Gaza truce talks in Paris reportedly making ‘significant progress’
Efforts to broker a truce appeared to regain momentum after a senior U.S. envoy for the Middle East met with Israeli leaders.
Talks about a humanitarian cease-fire with representatives of Israel made “significant progress” in Paris on Saturday, Israeli media reported.
“The talks are progressing” and as “all parties are showing flexibility, a deal can be reached before [the holy month of] Ramadan,” which starts on March 10, Haaretz reported, citing a foreign diplomat.
The head of the Mossad intelligence service, David Barnea, is leading the Israeli delegation in the discussions with U.S., Qatari and Egyptian officials. The latter two are bringing an understanding reached with Hamas leaders that calls for a six-week cease-fire and the release of elderly and sick hostages in return for Palestinian prisoners in Israel, the Associated Press reported.
These talks come as air strikes killed about a hundred people in the Gaza Strip on Friday, according to Hamas.
International efforts to broker a truce appeared to regain momentum this week after Brett McGurk, a senior U.S. envoy for the Middle East, met with Israeli leaders.
On Thursday, Israeli Prime Minister Benjamin Netanyahu laid down a postwar plan that would seek open-ended control over security and civilian affairs in the Gaza Strip. The plan was immediately rejected by the Palestinian Authority and Hamas.
Bezalel Smotrich, Israel’s finance minister, also presented on Thursday a plan for building 3,300 new homes in settlements in the West Bank in response to the Oct. 7 attack by the Hamas.
U.S. Secretary of State Antony Blinken reacted on Friday, saying Washington was “disappointed” about this plan, adding that new settlements are “inconsistent with international law,” according to media reports.
“Our administration maintains a firm opposition to settlement expansion, and in our judgment this only weakens, doesn’t strengthen, Israel’s security,” Blinken said. The Trump administration had reversed U.S. policy to declare that settlements did not violate international law.

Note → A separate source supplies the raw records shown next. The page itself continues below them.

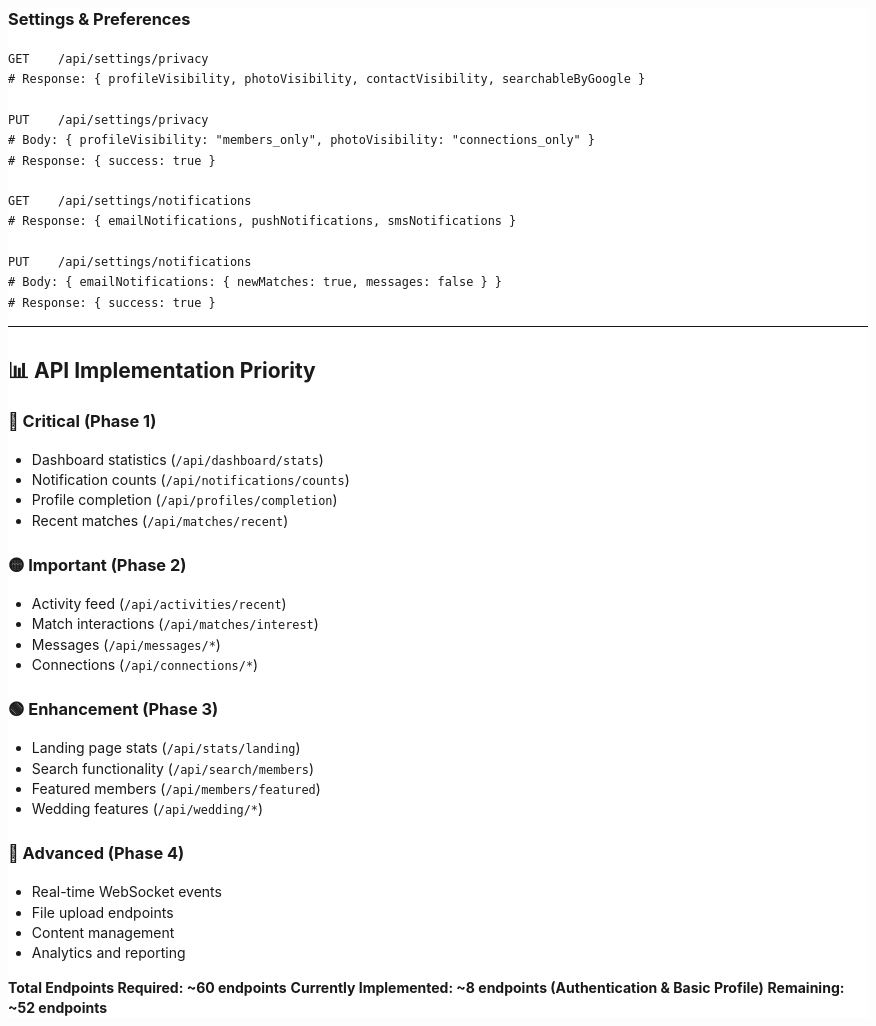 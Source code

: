 ### **Settings & Preferences**
```http
GET    /api/settings/privacy
# Response: { profileVisibility, photoVisibility, contactVisibility, searchableByGoogle }

PUT    /api/settings/privacy
# Body: { profileVisibility: "members_only", photoVisibility: "connections_only" }
# Response: { success: true }

GET    /api/settings/notifications
# Response: { emailNotifications, pushNotifications, smsNotifications }

PUT    /api/settings/notifications
# Body: { emailNotifications: { newMatches: true, messages: false } }
# Response: { success: true }
```

---

## 📊 API Implementation Priority

### **🔴 Critical (Phase 1)**
- Dashboard statistics (`/api/dashboard/stats`)
- Notification counts (`/api/notifications/counts`)
- Profile completion (`/api/profiles/completion`)
- Recent matches (`/api/matches/recent`)

### **🟡 Important (Phase 2)**  
- Activity feed (`/api/activities/recent`)
- Match interactions (`/api/matches/interest`)
- Messages (`/api/messages/*`)
- Connections (`/api/connections/*`)

### **🟢 Enhancement (Phase 3)**
- Landing page stats (`/api/stats/landing`)
- Search functionality (`/api/search/members`)
- Featured members (`/api/members/featured`)
- Wedding features (`/api/wedding/*`)

### **🔵 Advanced (Phase 4)**
- Real-time WebSocket events
- File upload endpoints
- Content management
- Analytics and reporting

**Total Endpoints Required: ~60 endpoints**
**Currently Implemented: ~8 endpoints (Authentication & Basic Profile)**
**Remaining: ~52 endpoints**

White House national security spokesperson John Kirby also said on Friday that “whatever post-conflict Gaza looks like, the Palestinian people should have a voice and a vote in what that looks like, through a revitalized Palestinian Authority.”
Kirby added that the United States “don’t believe in any reduction of the size of Gaza” and “will continue to be very vocal about the fact that we don’t want to see any forcible displacement of Palestinians outside Gaza.”
Meanwhile, the U.N. agency in charge of Palestinian affairs said it has been forced to pause aid deliveries to the north of the Gaza Strip, according to media reports. It is not “possible to conduct proper humanitarian operations” in northern Gaza, the agency — the U.N. Relief and Works Agency (UNRWA) — was quoted as saying.
The U.N. began warning of “pockets of famine” in Gaza last month, with needs particularly acute in the north. Conditions have steadily worsened since, causing a rise in the number of hungry people making fraught attempts to claim aid from passing trucks, according to the reports.